О настроениях большевистского актива в районах Петрограда в этот момент свидетельствуют, например, опубликованные в «Правде» отчеты о собраниях Василеостровского и Пороховского райкомов РСДРП(б) (произошедших 9-10 апреля). «Обсудив тезисы Ленина, собрание считает их в общем и целом правильными и поручает своим представителям отстаивать их, но в результате дебатов на конференции могут вносить те или другие частные поправки» — гласила резолюция василеостровцев. На районном собрании большевиков пороховского района докладчиком выступила Л. Сталь, так эмоционально защищавшая тезисы Ильича уже на заседании ПК 8 апреля. По всей видимости, ей удалось убедить собравшихся, и те «согласились с основными положениями тезисов Ленина и выбрали 4 делегатов на общегородскую конференцию с мандатом голосовать за эту платформу». Таким образом, полевение низового партийного актива продолжалось, одновременно нарастало давление снизу на старое руководство ПК. Один из бастионов действующего внутрипартийного режима дал заметную трещину.

Эта тенденция к нарастанию левых радикальных настроений в райкомах Петрограда в следующие дни только усиливалась. Резолюции с поддержкой «апрельских тезисов» приняли общие собрания большевиков 2 Городского и Петроградского районов и т. д. Вместе с тем, общая радикализация и «полевение» были связаны в большей степени с изменением настроения улицы, а не с содержательной дискуссией по теоретическим проблемам (хотя фактор «разъяснительной работы» твердых сторонников Ленина так же играл свою роль). Рост поддержки Ленина и его курса в низах партии отражал стремление к решительному действию, а не глубокое переосмысление природы революции и ее перспектив.

* * *

В этих условиях, 14 апреля открылась Петроградская общегородская конференция. Первым и основным вопросом дискуссии на конференции был вопрос о текущем моменте и задачах партии (т. е., по существу, о тезисах Ленина). Прения ясно продемонстрировали, что хотя идеи вождя уже успели оказать существенное влияние на настроения многих партийцев, говорить о том, что большевики Петрограда готовы взять их на вооружение, было пока рано. Ленин, успевший за неделю, предшествующую городской конференции, развить свои тезисы в работе «Письма о тактике», прилагал теперь все свое ораторское искусство, чтобы окончательно убедить колеблющихся.

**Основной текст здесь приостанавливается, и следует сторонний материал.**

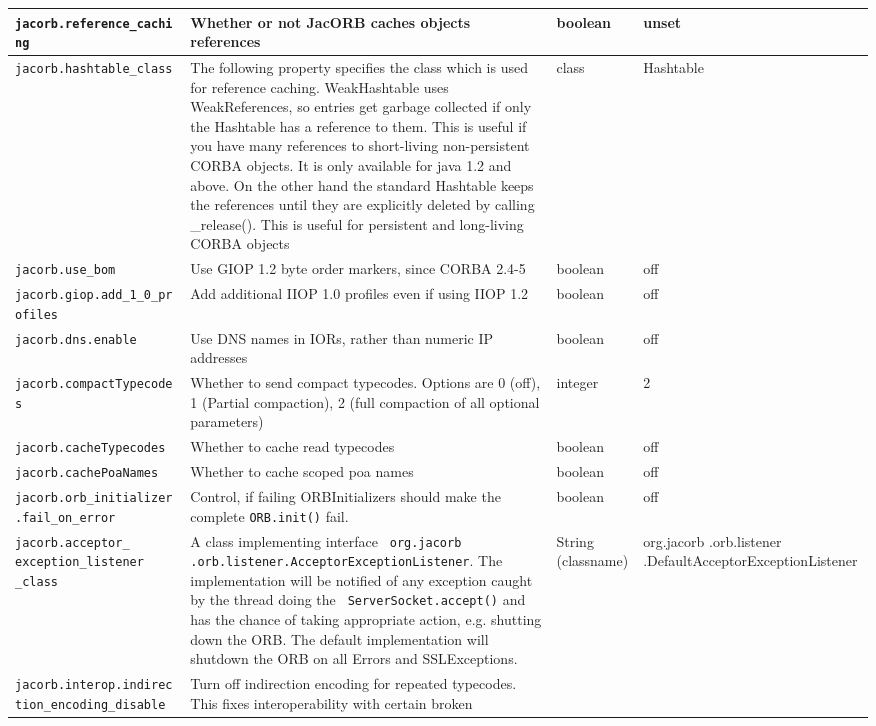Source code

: {{\begin{small}
\begin{longtable}{|p{5cm}|p{7.5cm}|p{1.5cm}|p{1.5cm}|}
\hline
\verb"jacorb.reference_cachi"
\verb"ng" & Whether or not JacORB caches objects references & boolean & unset  \\
\hline
\verb"jacorb.hashtable_class" & The following property specifies the
class which is used for reference caching. WeakHashtable uses
WeakReferences, so entries get garbage collected if only the Hashtable
has a reference to them. This is useful if you have many references to
short-living non-persistent CORBA objects. It is only available for
java 1.2 and above. On the other hand the standard Hashtable keeps the
references until they are explicitly deleted by calling
\_release(). This is useful for persistent and long-living CORBA
objects & class & Hashtable \\
\hline
\verb"jacorb.use_bom" & Use GIOP 1.2 byte order markers, since CORBA
2.4-5 & boolean & off  \\
\hline
\verb"jacorb.giop.add_1_0_pr"
\verb"ofiles" & Add additional IIOP 1.0 profiles even if using IIOP
1.2 & boolean & off \\
\hline
\verb"jacorb.dns.enable" & Use DNS names in IORs, rather than numeric
IP addresses & boolean & off \\
\hline
\verb"jacorb.compactTypecode"
\verb"s" & Whether to send compact typecodes. Options are 0 (off), 1
(Partial compaction), 2 (full compaction of all optional parameters) & integer & 2 \\
\hline
\verb"jacorb.cacheTypecodes" & Whether to cache read
typecodes  & boolean & off \\
\hline
\verb"jacorb.cachePoaNames" & Whether to cache scoped poa
names & boolean & off \\
\hline
\verb"jacorb.orb_initializer"
\verb".fail_on_error" & Control, if failing ORBInitializers should make the
complete {\tt ORB.init()} fail. & boolean & off \\
\hline
\verb"jacorb.acceptor_"
\verb"exception_listener"
\verb"_class" & A class implementing interface {\tt
  org.jacorb .orb.listener.AcceptorException\-Listener}. The implementation
will be notified of any exception caught by the thread doing the {\tt
  ServerSocket.accept()} and has the chance of taking appropriate action,
e.g. shutting down the ORB. The default implementation will shutdown the ORB
on all Errors and SSLExceptions. & String (classname) & org.jacorb
.orb.listener .DefaultAcceptorExceptionListener \\
\hline
\verb"jacorb.interop.indirec"
\verb"tion_encoding_disable" & Turn off indirection encoding for
repeated typecodes. This fixes interoperability with certain broken

\end{longtable}
\end{small}}}
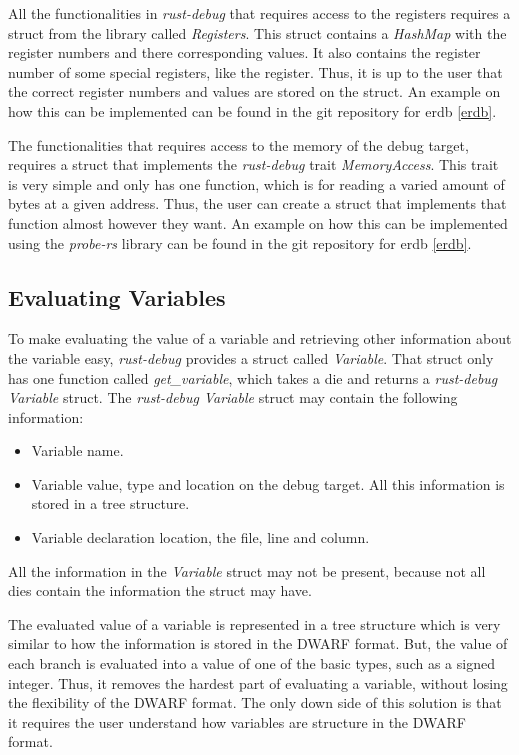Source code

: All the functionalities in \emph{rust-debug} that requires access to the registers requires a struct from the library called \emph{Registers}.
This struct contains a \emph{HashMap} with the register numbers and there corresponding values.
It also contains the register number of some special registers, like the  register.
Thus, it is up to the user that the correct register numbers and values are stored on the struct.  
An example on how this can be implemented can be found in the git repository for \gls{erdb} \ref{erdb}.


The functionalities that requires access to the memory of the debug target, requires a struct that implements the \emph{rust-debug} trait \emph{MemoryAccess}.
This trait is very simple and only has one function, which is for reading a varied amount of bytes at a given address.
Thus, the user can create a struct that implements that function almost however they want.
An example on how this can be implemented using the \emph{probe-rs} library can be found in the git repository for \gls{erdb} \ref{erdb}.



\subsection{Evaluating Variables} \label{sec:ievalvar}
To make evaluating the value of a variable and retrieving other information about the variable easy, \emph{rust-debug} provides a struct called \emph{Variable}.
That struct only has one function called \emph{get\_variable}, which takes a \gls{die} and returns a \emph{rust-debug} \emph{Variable} struct.
The \emph{rust-debug} \emph{Variable} struct may contain the following information:


\begin{itemize}
  \item Variable name.
  \item Variable value, type and location on the debug target. All this information is stored in a tree structure.
  \item Variable declaration location, the file, line and column.
\end{itemize}


All the information in the \emph{Variable} struct may not be present, because not all \glspl{die} contain the information the struct may have.


The evaluated value of a variable is represented in a tree structure which is very similar to how the information is stored in the \gls{DWARF} format.
But, the value of each branch is evaluated into a value of one of the basic types, such as a signed integer.
Thus, it removes the hardest part of evaluating a variable, without losing the flexibility of the \gls{DWARF} format.
The only down side of this solution is that it requires the user understand how variables are structure in the \gls{DWARF} format.


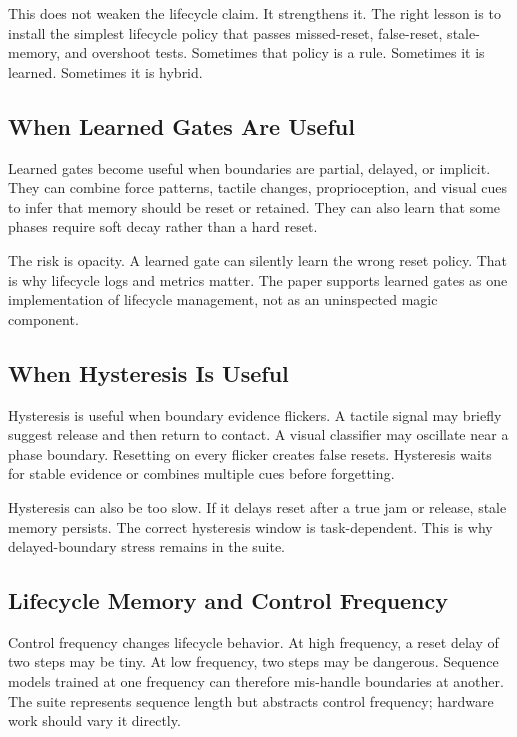 \documentclass{article}
\begin{document}
This does not weaken the lifecycle claim. It strengthens it. The right lesson
is to install the simplest lifecycle policy that passes missed-reset,
false-reset, stale-memory, and overshoot tests. Sometimes that policy is a
rule. Sometimes it is learned. Sometimes it is hybrid.

\subsection{When Learned Gates Are Useful}

Learned gates become useful when boundaries are partial, delayed, or implicit.
They can combine force patterns, tactile changes, proprioception, and visual
cues to infer that memory should be reset or retained. They can also learn that
some phases require soft decay rather than a hard reset.

The risk is opacity. A learned gate can silently learn the wrong reset policy.
That is why lifecycle logs and metrics matter. The paper supports learned gates
as one implementation of lifecycle management, not as an uninspected magic
component.

\subsection{When Hysteresis Is Useful}

Hysteresis is useful when boundary evidence flickers. A tactile signal may
briefly suggest release and then return to contact. A visual classifier may
oscillate near a phase boundary. Resetting on every flicker creates false
resets. Hysteresis waits for stable evidence or combines multiple cues before
forgetting.

Hysteresis can also be too slow. If it delays reset after a true jam or release,
stale memory persists. The correct hysteresis window is task-dependent. This is
why delayed-boundary stress remains in the suite.

\subsection{Lifecycle Memory and Control Frequency}

Control frequency changes lifecycle behavior. At high frequency, a reset delay
of two steps may be tiny. At low frequency, two steps may be dangerous. Sequence
models trained at one frequency can therefore mis-handle boundaries at another.
The suite represents sequence length but abstracts control frequency; hardware
work should vary it directly.
\end{document}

Отдавал ли Ленин себе в этом отчет или нет, но его выступление свидетельствовало о некотором сдвиге его позиций «вправо». Хотя стратегические ориентиры оставались теми же, что и в первоначальной редакции «тезисов», оценки и тактические предложения звучали из его уст не так резко. Во-первых, Ленин отметил, что классовая роль крестьянства в текущей революции далеко не однозначна. Может так случиться, что «Крестьяне отнимут землю, а борьбы между деревенским пролетариатом и зажиточным крестьянином не вспыхнет». И если революция пойдет по этому пути (хотя — «это маловероятно»), тогда «крестьянство может соединиться с буржуазией, как это сделал Совет рабочих и солдатских депутатов», и это станет огромным тормозом для развития революции.

Во-вторых, Ленин подчеркнул, что до тех пор, пока «власть Временного правительства опирается на Совет рабочих депутатов, свергнуть его «просто» нельзя». Не все «правильно понимают» — говорил Ленин — задачу свержения правительства, умеряя пыл своих сторонников, «его можно и должно свергнуть, завоевывая большинство в Советах». Если свести эти тезисы воедино, получалось, что осуществимость первоначальной ленинской тактики полностью зависит от поведения «мелкобуржуазных слоев» (т. е., главным образом, крестьянства и солдат) и их представителей в Советах. До тех пор, пока они не перейдут на «точку зрения пролетариата» (т. е. большевиков и самого Ленина) или пока большевики не станут большинством в Советах, дальнейшее продвижение вперед невозможно.

Наконец, в статье «Письма о тактике» Ленин прямо написал, что потенциал буржуазно-демократического этапа революции исчерпан не до конца. А возможность преодоления этого этапа связана с решительным разрывом пролетариата с политикой соглашателей. Таким образом, по мысли Ленина, пролетариат (и его партия) как бы подтолкнет «мелкую буржуазию» на путь эскалации революции, оторвет ее от буржуазии. Получалось, что переход большевиков в оппозицию правительству и Советам лишь мера в рамках борьбы за влияние в этих Советах, а не разрыв с ними.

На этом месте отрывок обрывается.